What to work on: Go to the line holding "## Security & Configuration Tips" in the entries below and write out exactly every line down to and including the line holding "required at runtime.".

========================================================================

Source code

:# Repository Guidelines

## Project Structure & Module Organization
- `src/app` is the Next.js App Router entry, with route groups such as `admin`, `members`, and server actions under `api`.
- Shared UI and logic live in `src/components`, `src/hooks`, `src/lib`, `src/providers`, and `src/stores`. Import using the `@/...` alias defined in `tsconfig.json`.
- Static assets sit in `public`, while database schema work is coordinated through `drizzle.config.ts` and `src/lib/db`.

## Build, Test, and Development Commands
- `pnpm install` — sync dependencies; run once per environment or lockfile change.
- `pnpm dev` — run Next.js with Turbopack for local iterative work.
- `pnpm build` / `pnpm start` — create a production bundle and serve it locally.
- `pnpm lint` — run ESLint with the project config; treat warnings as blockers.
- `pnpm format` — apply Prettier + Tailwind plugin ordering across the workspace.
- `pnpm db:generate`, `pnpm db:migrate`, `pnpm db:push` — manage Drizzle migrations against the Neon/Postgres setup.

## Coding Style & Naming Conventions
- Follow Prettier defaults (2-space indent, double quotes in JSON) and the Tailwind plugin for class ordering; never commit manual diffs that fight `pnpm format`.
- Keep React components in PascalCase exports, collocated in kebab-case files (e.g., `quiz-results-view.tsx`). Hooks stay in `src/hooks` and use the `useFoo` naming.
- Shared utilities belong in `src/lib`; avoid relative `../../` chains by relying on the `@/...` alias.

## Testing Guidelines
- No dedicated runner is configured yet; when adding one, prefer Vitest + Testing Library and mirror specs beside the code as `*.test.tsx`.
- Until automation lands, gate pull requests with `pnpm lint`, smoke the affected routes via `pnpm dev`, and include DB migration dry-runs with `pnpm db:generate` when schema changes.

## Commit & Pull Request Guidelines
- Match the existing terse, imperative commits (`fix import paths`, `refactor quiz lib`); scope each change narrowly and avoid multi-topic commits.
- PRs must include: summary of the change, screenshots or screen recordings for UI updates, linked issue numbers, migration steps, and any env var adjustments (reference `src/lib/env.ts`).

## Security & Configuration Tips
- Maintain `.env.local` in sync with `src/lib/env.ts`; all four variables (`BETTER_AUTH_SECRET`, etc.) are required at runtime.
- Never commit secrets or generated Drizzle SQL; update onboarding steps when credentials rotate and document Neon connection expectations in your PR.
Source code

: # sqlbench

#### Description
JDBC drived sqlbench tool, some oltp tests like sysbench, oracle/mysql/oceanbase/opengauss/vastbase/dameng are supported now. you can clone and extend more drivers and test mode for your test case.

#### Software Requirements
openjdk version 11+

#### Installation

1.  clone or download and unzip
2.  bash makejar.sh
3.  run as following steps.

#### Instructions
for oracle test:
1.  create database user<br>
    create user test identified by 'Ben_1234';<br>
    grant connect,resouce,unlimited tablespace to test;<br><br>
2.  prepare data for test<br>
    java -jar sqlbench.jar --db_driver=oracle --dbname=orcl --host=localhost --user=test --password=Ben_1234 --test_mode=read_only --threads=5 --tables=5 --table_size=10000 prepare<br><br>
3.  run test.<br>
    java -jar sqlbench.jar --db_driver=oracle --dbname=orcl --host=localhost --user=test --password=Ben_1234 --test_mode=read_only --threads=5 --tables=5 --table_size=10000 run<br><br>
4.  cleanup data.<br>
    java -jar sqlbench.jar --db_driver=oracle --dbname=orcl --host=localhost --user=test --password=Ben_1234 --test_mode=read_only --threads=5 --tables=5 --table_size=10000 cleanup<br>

========================================================================

Result of this task:
## Security & Configuration Tips
- Maintain `.env.local` in sync with `src/lib/env.ts`; all four variables (`BETTER_AUTH_SECRET`, etc.) are required at runtime.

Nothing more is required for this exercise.